Format the time structure tm_struct in a flexible way using the format string fmt that contains ‘%’ substitutions similar to those in
printf
. Except where noted, substituted fields have a fixed size; numeric fields are padded if necessary. Padding is with zeros by default; for fields that display a single number, padding can be changed or inhibited by following the ‘%’ with one of the modifiers described below. Unknown field specifiers are copied as normal characters. All other characters are copied to the output without change.

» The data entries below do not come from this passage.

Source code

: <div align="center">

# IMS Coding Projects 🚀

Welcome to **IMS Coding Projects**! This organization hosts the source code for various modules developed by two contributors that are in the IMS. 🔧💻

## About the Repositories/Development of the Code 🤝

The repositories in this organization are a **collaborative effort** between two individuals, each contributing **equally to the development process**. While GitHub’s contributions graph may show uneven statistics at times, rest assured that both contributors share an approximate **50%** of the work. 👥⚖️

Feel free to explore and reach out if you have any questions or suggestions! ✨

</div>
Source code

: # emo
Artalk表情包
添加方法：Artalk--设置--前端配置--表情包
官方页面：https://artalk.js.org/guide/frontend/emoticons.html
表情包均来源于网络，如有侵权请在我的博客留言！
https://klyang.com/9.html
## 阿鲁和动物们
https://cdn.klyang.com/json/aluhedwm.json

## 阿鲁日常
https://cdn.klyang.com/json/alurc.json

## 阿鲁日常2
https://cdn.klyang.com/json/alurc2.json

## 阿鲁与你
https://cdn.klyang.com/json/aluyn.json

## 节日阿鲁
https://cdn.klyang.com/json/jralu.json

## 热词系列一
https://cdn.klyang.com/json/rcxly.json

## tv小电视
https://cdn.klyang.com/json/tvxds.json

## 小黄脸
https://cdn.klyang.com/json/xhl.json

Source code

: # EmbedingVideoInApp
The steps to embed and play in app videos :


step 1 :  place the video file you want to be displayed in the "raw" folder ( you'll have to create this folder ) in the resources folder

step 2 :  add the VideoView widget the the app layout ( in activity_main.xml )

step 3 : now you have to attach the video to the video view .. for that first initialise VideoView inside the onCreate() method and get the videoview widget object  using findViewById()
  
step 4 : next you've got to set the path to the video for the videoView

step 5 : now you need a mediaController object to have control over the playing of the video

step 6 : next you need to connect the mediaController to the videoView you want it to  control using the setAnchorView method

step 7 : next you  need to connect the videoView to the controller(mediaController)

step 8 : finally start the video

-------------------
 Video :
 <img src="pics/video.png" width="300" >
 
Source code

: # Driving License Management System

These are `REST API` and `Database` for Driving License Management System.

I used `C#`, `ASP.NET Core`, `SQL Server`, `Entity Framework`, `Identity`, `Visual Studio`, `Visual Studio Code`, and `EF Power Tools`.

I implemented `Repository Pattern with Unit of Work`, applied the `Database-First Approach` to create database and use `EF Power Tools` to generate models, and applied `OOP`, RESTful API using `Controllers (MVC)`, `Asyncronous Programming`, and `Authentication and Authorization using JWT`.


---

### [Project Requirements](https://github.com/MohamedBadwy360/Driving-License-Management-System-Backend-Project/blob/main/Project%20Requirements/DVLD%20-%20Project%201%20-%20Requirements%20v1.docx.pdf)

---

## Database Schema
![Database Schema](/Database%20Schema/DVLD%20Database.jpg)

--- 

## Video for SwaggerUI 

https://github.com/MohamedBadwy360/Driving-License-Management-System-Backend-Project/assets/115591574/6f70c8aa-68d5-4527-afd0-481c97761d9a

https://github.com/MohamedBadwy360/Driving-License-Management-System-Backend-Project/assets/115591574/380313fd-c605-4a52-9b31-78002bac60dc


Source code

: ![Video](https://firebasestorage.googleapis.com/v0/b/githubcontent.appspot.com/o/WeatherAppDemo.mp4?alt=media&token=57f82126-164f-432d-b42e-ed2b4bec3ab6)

For example,strftime ("%r (%Z) %A %e %B %Y", localtime (time ())) "01:15:06 AM (CST) Monday 17 February 1997"Octave's
strftime
function supports a superset of the ANSI C field specifiers.Literal character fields:
%
- % character.
n
- Newline character.
t
- Tab character.
Numeric modifiers (a nonstandard extension):
- (dash)
- Do not pad the field.
_ (underscore)
- Pad the field with spaces.
Time fields:
%H
- Hour (00-23).
%I
- Hour (01-12).
%k
- Hour (0-23).
%l
- Hour (1-12).
%M
- Minute (00-59).
%p
- Locale's AM or PM.
%r
- Time, 12-hour (hh:mm:ss [AP]M).
%R
- Time, 24-hour (hh:mm).
%s
- Time in seconds since 00:00:00, Jan 1, 1970 (a nonstandard extension).
%S
- Second (00-61).
%T
- Time, 24-hour (hh:mm:ss).
%X
- Locale's time representation (%H:%M:%S).
%Z
- Time zone (EDT), or nothing if no time zone is determinable.
Date fields:
%a
- Locale's abbreviated weekday name (Sun-Sat).
%A
- Locale's full weekday name, variable length (Sunday-Saturday).
%b
- Locale's abbreviated month name (Jan-Dec).
%B
- Locale's full month name, variable length (January-December).
%c
- Locale's date and time (Sat Nov 04 12:02:33 EST 1989).
%C
- Century (00-99).
%d
- Day of month (01-31).
%e
- Day of month ( 1-31).
%D
- Date (mm/dd/yy).
%h
- Same as %b.
%j
- Day of year (001-366).
%m
- Month (01-12).
%U
- Week number of year with Sunday as first day of week (00-53).
%w
- Day of week (0-6).
%W
- Week number of year with Monday as first day of week (00-53).
%x
- Locale's date representation (mm/dd/yy).
%y
- Last two digits of year (00-99).
%Y
- Year (1970-).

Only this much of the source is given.